We'll keep this, explain later

In [50]:
trips["min_avg_speed"] = trips.min_distance / (trips.duration / 60) 
relocations["min_avg_speed"] = relocations.min_distance / (relocations.duration / 60)

We will omit all trips that exceed the speed of 25kmh, which is the limit for e-bikes in germany [source](https://www.giant-bicycles.com/de/campaigns/wie-schnell-fahrt-ein-e-bike/21531). This seems plausible as trips that exceed this limit are very likely to be faulty because they would need to cycle faster than the maximum speed of e-bikes without any stops during the trip. Also, our distance column is calculated as the distance between the start and end station, which is a lower bound on the actual distance traveled. Therefore the actual distance traveled is most likely longer and the actual speed is most likely lower.



In [51]:
speed_limit = 25
trips_above_speed_limit = trips[trips.min_avg_speed > speed_limit]
print(
    f"{len(trips_above_speed_limit)} trips above speed limit, "
    + f"that is {len(trips_above_speed_limit) / len(trips) * 100:.4f}%"
)

trips = trips[trips.min_avg_speed < speed_limit]

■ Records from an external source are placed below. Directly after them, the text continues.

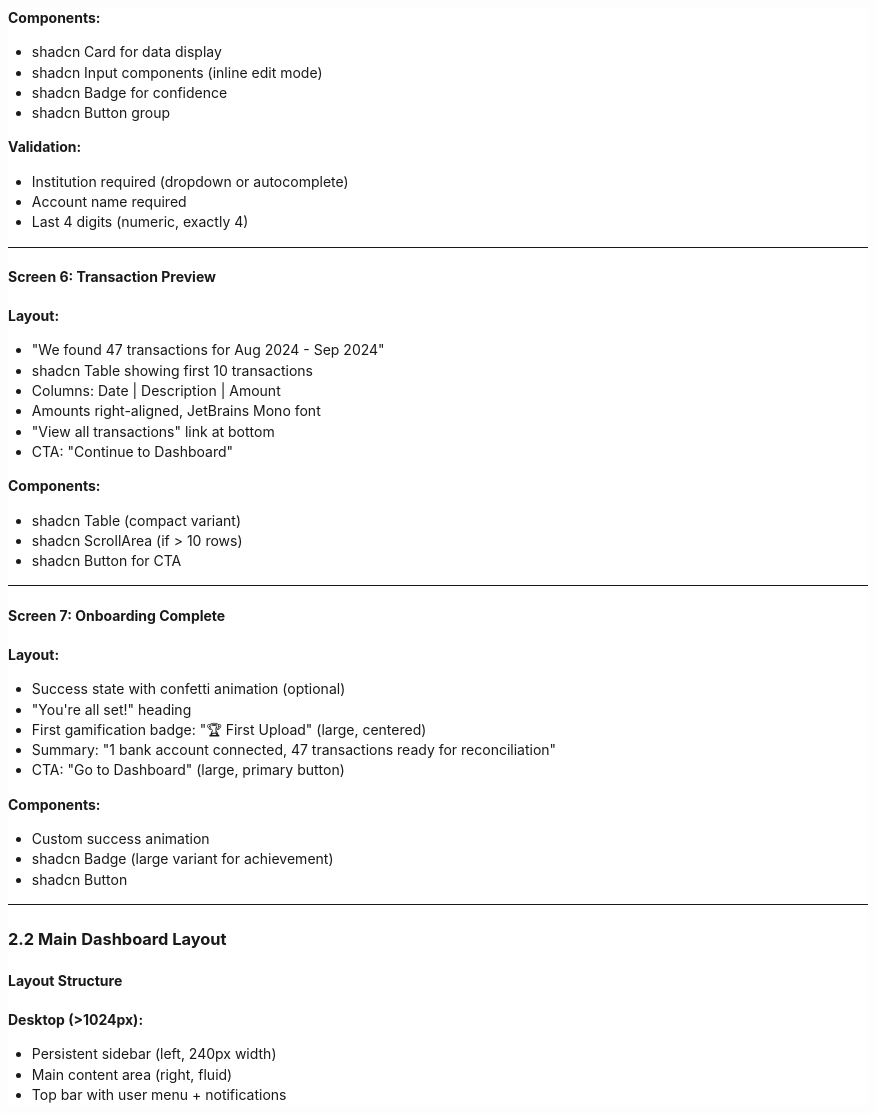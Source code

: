 **Components:**
- shadcn Card for data display
- shadcn Input components (inline edit mode)
- shadcn Badge for confidence
- shadcn Button group

**Validation:**
- Institution required (dropdown or autocomplete)
- Account name required
- Last 4 digits (numeric, exactly 4)

---

#### Screen 6: Transaction Preview

**Layout:**
- "We found 47 transactions for Aug 2024 - Sep 2024"
- shadcn Table showing first 10 transactions
- Columns: Date | Description | Amount
- Amounts right-aligned, JetBrains Mono font
- "View all transactions" link at bottom
- CTA: "Continue to Dashboard"

**Components:**
- shadcn Table (compact variant)
- shadcn ScrollArea (if > 10 rows)
- shadcn Button for CTA

---

#### Screen 7: Onboarding Complete

**Layout:**
- Success state with confetti animation (optional)
- "You're all set!" heading
- First gamification badge: "🏆 First Upload" (large, centered)
- Summary: "1 bank account connected, 47 transactions ready for reconciliation"
- CTA: "Go to Dashboard" (large, primary button)

**Components:**
- Custom success animation
- shadcn Badge (large variant for achievement)
- shadcn Button

---

### 2.2 Main Dashboard Layout

#### Layout Structure

**Desktop (>1024px):**
- Persistent sidebar (left, 240px width)
- Main content area (right, fluid)
- Top bar with user menu + notifications
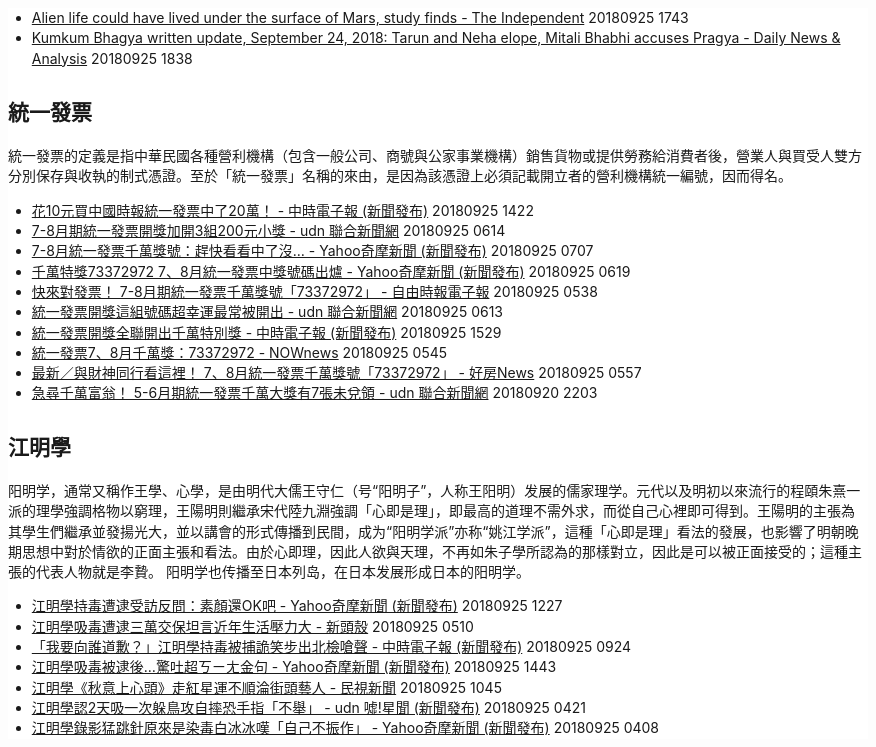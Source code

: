 - [Alien life could have lived under the surface of Mars, study finds - The Independent](https://www.independent.co.uk/news/science/mars-alien-life-under-surface-planet-red-study-latest-discovery-a8554911.html "Alien life could have lived under the surface of Mars, study finds - The Independent") 20180925 1743
- [Kumkum Bhagya written update, September 24, 2018: Tarun and Neha elope, Mitali Bhabhi accuses Pragya - Daily News & Analysis](https://www.dnaindia.com/television/report-kumkum-bhagya-writen-update-september-24-2018-tarun-and-neha-elope-mitali-bhabhi-accuses-pragya-2667936 "Kumkum Bhagya written update, September 24, 2018: Tarun and Neha elope, Mitali Bhabhi accuses Pragya - Daily News & Analysis") 20180925 1838

## 統一發票

統一發票的定義是指中華民國各種營利機構（包含一般公司、商號與公家事業機構）銷售貨物或提供勞務給消費者後，營業人與買受人雙方分別保存與收執的制式憑證。至於「統一發票」名稱的來由，是因為該憑證上必須記載開立者的營利機構統一編號，因而得名。
- [花10元買中國時報統一發票中了20萬！ - 中時電子報 (新聞發布)](https://www.chinatimes.com/realtimenews/20180925004210-260405 "花10元買中國時報統一發票中了20萬！ - 中時電子報 (新聞發布)") 20180925 1422
- [7-8月期統一發票開獎加開3組200元小獎 - udn 聯合新聞網](https://udn.com/news/story/7266/3386149 "7-8月期統一發票開獎加開3組200元小獎 - udn 聯合新聞網") 20180925 0614
- [7-8月統一發票千萬獎號：趕快看看中了沒… - Yahoo奇摩新聞 (新聞發布)](https://tw.news.yahoo.com/7-8%E6%9C%88%E7%B5%B1-%E7%99%BC%E7%A5%A8%E5%8D%83%E8%90%AC%E7%8D%8E%E8%99%9F-%E8%B6%95%E5%BF%AB%E7%9C%8B%E7%9C%8B%E4%B8%AD%E4%BA%86%E6%B2%92-063713450.html "7-8月統一發票千萬獎號：趕快看看中了沒… - Yahoo奇摩新聞 (新聞發布)") 20180925 0707
- [千萬特獎73372972 7、8月統一發票中獎號碼出爐 - Yahoo奇摩新聞 (新聞發布)](https://tw.news.yahoo.com/%E5%BF%AB%E8%A8%8A-%E5%8D%83%E8%90%AC%E7%89%B9%E7%8D%8E73372972-%E7%B5%B1-%E7%99%BC%E7%A5%A8%E4%B8%AD%E7%8D%8E%E8%99%9F%E7%A2%BC%E5%87%BA%E7%88%90-055849012.html "千萬特獎73372972 7、8月統一發票中獎號碼出爐 - Yahoo奇摩新聞 (新聞發布)") 20180925 0619
- [快來對發票！ 7-8月期統一發票千萬獎號「73372972」 - 自由時報電子報](http://ec.ltn.com.tw/article/breakingnews/2561215 "快來對發票！ 7-8月期統一發票千萬獎號「73372972」 - 自由時報電子報") 20180925 0538
- [統一發票開獎這組號碼超幸運最常被開出 - udn 聯合新聞網](https://udn.com/news/story/7243/3386146?from=udn-ch1_breaknews-1-cate6-news "統一發票開獎這組號碼超幸運最常被開出 - udn 聯合新聞網") 20180925 0613
- [統一發票開獎全聯開出千萬特別獎 - 中時電子報 (新聞發布)](https://www.chinatimes.com/realtimenews/20180925004330-260405 "統一發票開獎全聯開出千萬特別獎 - 中時電子報 (新聞發布)") 20180925 1529
- [統一發票7、8月千萬獎：73372972 - NOWnews](https://www.nownews.com/news/20180925/2982139/ "統一發票7、8月千萬獎：73372972 - NOWnews") 20180925 0545
- [最新／與財神同行看這裡！ 7、8月統一發票千萬獎號「73372972」 - 好房News](https://news.housefun.com.tw/news/article/202306208015.html "最新／與財神同行看這裡！ 7、8月統一發票千萬獎號「73372972」 - 好房News") 20180925 0557
- [急尋千萬富翁！ 5-6月期統一發票千萬大獎有7張未兌領 - udn 聯合新聞網](https://udn.com/news/story/7266/3379519 "急尋千萬富翁！ 5-6月期統一發票千萬大獎有7張未兌領 - udn 聯合新聞網") 20180920 2203

## 江明學

阳明学，通常又稱作王學、心學，是由明代大儒王守仁（号“阳明子”，人称王阳明）发展的儒家理学。元代以及明初以來流行的程頤朱熹一派的理學強調格物以窮理，王陽明則繼承宋代陸九淵強調「心即是理」，即最高的道理不需外求，而從自己心裡即可得到。王陽明的主張為其學生們繼承並發揚光大，並以講會的形式傳播到民間，成为“阳明学派”亦称“姚江学派”，這種「心即是理」看法的發展，也影響了明朝晚期思想中對於情欲的正面主張和看法。由於心即理，因此人欲與天理，不再如朱子學所認為的那樣對立，因此是可以被正面接受的；這種主張的代表人物就是李贄。
阳明学也传播至日本列岛，在日本发展形成日本的阳明学。
- [江明學持毒遭逮受訪反問：素顏還OK吧 - Yahoo奇摩新聞 (新聞發布)](https://tw.news.yahoo.com/%E6%B1%9F%E6%98%8E%E5%AD%B8%E6%8C%81%E6%AF%92%E9%81%AD%E9%80%AE-%E5%8F%97%E8%A8%AA%E5%8F%8D%E5%95%8F-%E7%B4%A0%E9%A1%8F%E9%82%84ok%E5%90%A7-122055010.html "江明學持毒遭逮受訪反問：素顏還OK吧 - Yahoo奇摩新聞 (新聞發布)") 20180925 1227
- [江明學吸毒遭逮三萬交保坦言近年生活壓力大 - 新頭殼](https://newtalk.tw/news/view/2018-09-25/143722 "江明學吸毒遭逮三萬交保坦言近年生活壓力大 - 新頭殼") 20180925 0510
- [「我要向誰道歉？」江明學持毒被捕詭笑步出北檢嗆聲 - 中時電子報 (新聞發布)](https://www.chinatimes.com/realtimenews/20180925003188-260404 "「我要向誰道歉？」江明學持毒被捕詭笑步出北檢嗆聲 - 中時電子報 (新聞發布)") 20180925 0924
- [江明學吸毒被逮後…驚吐超ㄎㄧㄤ金句 - Yahoo奇摩新聞 (新聞發布)](https://tw.news.yahoo.com/%E6%B1%9F%E6%98%8E%E5%AD%B8%E5%90%B8%E6%AF%92%E8%A2%AB%E9%80%AE%E5%BE%8C-%E9%A9%9A%E5%90%90%E8%B6%85-%E9%87%91%E5%8F%A5-143003940.html "江明學吸毒被逮後…驚吐超ㄎㄧㄤ金句 - Yahoo奇摩新聞 (新聞發布)") 20180925 1443
- [江明學《秋意上心頭》走紅星運不順淪街頭藝人 - 民視新聞](https://news.ftv.com.tw/news/detail/2018925L08M1 "江明學《秋意上心頭》走紅星運不順淪街頭藝人 - 民視新聞") 20180925 1045
- [江明學認2天吸一次躲鳥攻自摔恐手指「不舉」 - udn 噓!星聞 (新聞發布)](https://stars.udn.com/star/story/10091/3385844 "江明學認2天吸一次躲鳥攻自摔恐手指「不舉」 - udn 噓!星聞 (新聞發布)") 20180925 0421
- [江明學錄影猛跳針原來是染毒白冰冰嘆「自己不振作」 - Yahoo奇摩新聞 (新聞發布)](https://tw.news.yahoo.com/%E6%B1%9F%E6%98%8E%E5%AD%B8%E9%8C%84%E5%BD%B1%E7%8C%9B%E8%B7%B3%E9%87%9D%E5%8E%9F%E4%BE%86%E6%98%AF%E6%9F%93%E6%AF%92-%E7%99%BD%E5%86%B0%E5%86%B0%E5%98%86-%E8%87%AA%E5%B7%B1%E4%B8%8D%E6%8C%AF%E4%BD%9C-035020898.html "江明學錄影猛跳針原來是染毒白冰冰嘆「自己不振作」 - Yahoo奇摩新聞 (新聞發布)") 20180925 0408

186 trips above speed limit, that is 0.0323%


In [52]:
os.makedirs(PROCESSED_DATA_DIR_PATH, exist_ok=True)

trips = trips.drop(columns=['geometry_end', 'geometry_start'])
relocations = relocations.drop(columns=['geometry_end', 'geometry_start'])
movements = movements.drop(columns=['geometry_end', 'geometry_start'])

trips.to_parquet(TRIPS_PATH.replace(".pkl", ".parquet"))
relocations.to_parquet(RELOCATIONS_PATH.replace(".pkl", ".parquet"))
movements.to_parquet(MOVEMENTS_PATH.replace(".pkl", ".parquet"))